▶ What the task requires
Restate exactly the lines that run from the start of the records below to the line containing "### 2. Диаграмма состояний для Администратора", counting both ends, and nothing else; pictures stay out.

Stored data entries:
::::

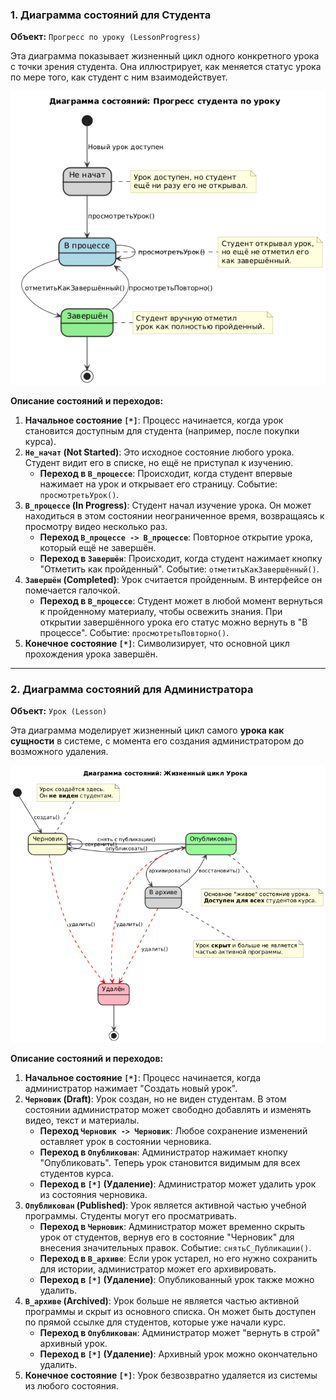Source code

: ### 1. Диаграмма состояний для Студента

**Объект:** `Прогресс по уроку (LessonProgress)`

Эта диаграмма показывает жизненный цикл одного конкретного урока с точки зрения студента. Она иллюстрирует, как меняется статус урока по мере того, как студент с ним взаимодействует.

![Student](/docs/diagrams/student_lesson.png)

**Описание состояний и переходов:**

1.  **Начальное состояние `[*]`**: Процесс начинается, когда урок становится доступным для студента (например, после покупки курса).
2.  **`Не_начат` (Not Started)**: Это исходное состояние любого урока. Студент видит его в списке, но ещё не приступал к изучению.
    *   **Переход в `В_процессе`**: Происходит, когда студент впервые нажимает на урок и открывает его страницу. Событие: `просмотретьУрок()`.
3.  **`В_процессе` (In Progress)**: Студент начал изучение урока. Он может находиться в этом состоянии неограниченное время, возвращаясь к просмотру видео несколько раз.
    *   **Переход `В_процессе -> В_процессе`**: Повторное открытие урока, который ещё не завершён.
    *   **Переход в `Завершён`**: Происходит, когда студент нажимает кнопку "Отметить как пройденный". Событие: `отметитьКакЗавершённый()`.
4.  **`Завершён` (Completed)**: Урок считается пройденным. В интерфейсе он помечается галочкой.
    *   **Переход в `В_процессе`**: Студент может в любой момент вернуться к пройденному материалу, чтобы освежить знания. При открытии завершённого урока его статус можно вернуть в "В процессе". Событие: `просмотретьПовторно()`.
5.  **Конечное состояние `[*]`**: Символизирует, что основной цикл прохождения урока завершён.

---
### 2. Диаграмма состояний для Администратора

**Объект:** `Урок (Lesson)`

Эта диаграмма моделирует жизненный цикл самого **урока как сущности** в системе, с момента его создания администратором до возможного удаления.

![Admin](/docs/diagrams/admin_lesson.png)

**Описание состояний и переходов:**

1.  **Начальное состояние `[*]`**: Процесс начинается, когда администратор нажимает "Создать новый урок".
2.  **`Черновик` (Draft)**: Урок создан, но не виден студентам. В этом состоянии администратор может свободно добавлять и изменять видео, текст и материалы.
    *   **Переход `Черновик -> Черновик`**: Любое сохранение изменений оставляет урок в состоянии черновика.
    *   **Переход в `Опубликован`**: Администратор нажимает кнопку "Опубликовать". Теперь урок становится видимым для всех студентов курса.
    *   **Переход в `[*]` (Удаление)**: Администратор может удалить урок из состояния черновика.
3.  **`Опубликован` (Published)**: Урок является активной частью учебной программы. Студенты могут его просматривать.
    *   **Переход в `Черновик`**: Администратор может временно скрыть урок от студентов, вернув его в состояние "Черновик" для внесения значительных правок. Событие: `снятьС_Публикации()`.
    *   **Переход в `В_архиве`**: Если урок устарел, но его нужно сохранить для истории, администратор может его архивировать.
    *   **Переход в `[*]` (Удаление)**: Опубликованный урок также можно удалить.
4.  **`В_архиве` (Archived)**: Урок больше не является частью активной программы и скрыт из основного списка. Он может быть доступен по прямой ссылке для студентов, которые уже начали курс.
    *   **Переход в `Опубликован`**: Администратор может "вернуть в строй" архивный урок.
    *   **Переход в `[*]` (Удаление)**: Архивный урок можно окончательно удалить.
5.  **Конечное состояние `[*]`**: Урок безвозвратно удаляется из системы из любого состояния.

::::

▶ Finished task
Source code

: ### 1. Диаграмма состояний для Студента

**Объект:** `Прогресс по уроку (LessonProgress)`

Эта диаграмма показывает жизненный цикл одного конкретного урока с точки зрения студента. Она иллюстрирует, как меняется статус урока по мере того, как студент с ним взаимодействует.

![Student](/docs/diagrams/student_lesson.png)

**Описание состояний и переходов:**

1.  **Начальное состояние `[*]`**: Процесс начинается, когда урок становится доступным для студента (например, после покупки курса).
2.  **`Не_начат` (Not Started)**: Это исходное состояние любого урока. Студент видит его в списке, но ещё не приступал к изучению.
    *   **Переход в `В_процессе`**: Происходит, когда студент впервые нажимает на урок и открывает его страницу. Событие: `просмотретьУрок()`.
3.  **`В_процессе` (In Progress)**: Студент начал изучение урока. Он может находиться в этом состоянии неограниченное время, возвращаясь к просмотру видео несколько раз.
    *   **Переход `В_процессе -> В_процессе`**: Повторное открытие урока, который ещё не завершён.
    *   **Переход в `Завершён`**: Происходит, когда студент нажимает кнопку "Отметить как пройденный". Событие: `отметитьКакЗавершённый()`.
4.  **`Завершён` (Completed)**: Урок считается пройденным. В интерфейсе он помечается галочкой.
    *   **Переход в `В_процессе`**: Студент может в любой момент вернуться к пройденному материалу, чтобы освежить знания. При открытии завершённого урока его статус можно вернуть в "В процессе". Событие: `просмотретьПовторно()`.
5.  **Конечное состояние `[*]`**: Символизирует, что основной цикл прохождения урока завершён.

---
### 2. Диаграмма состояний для Администратора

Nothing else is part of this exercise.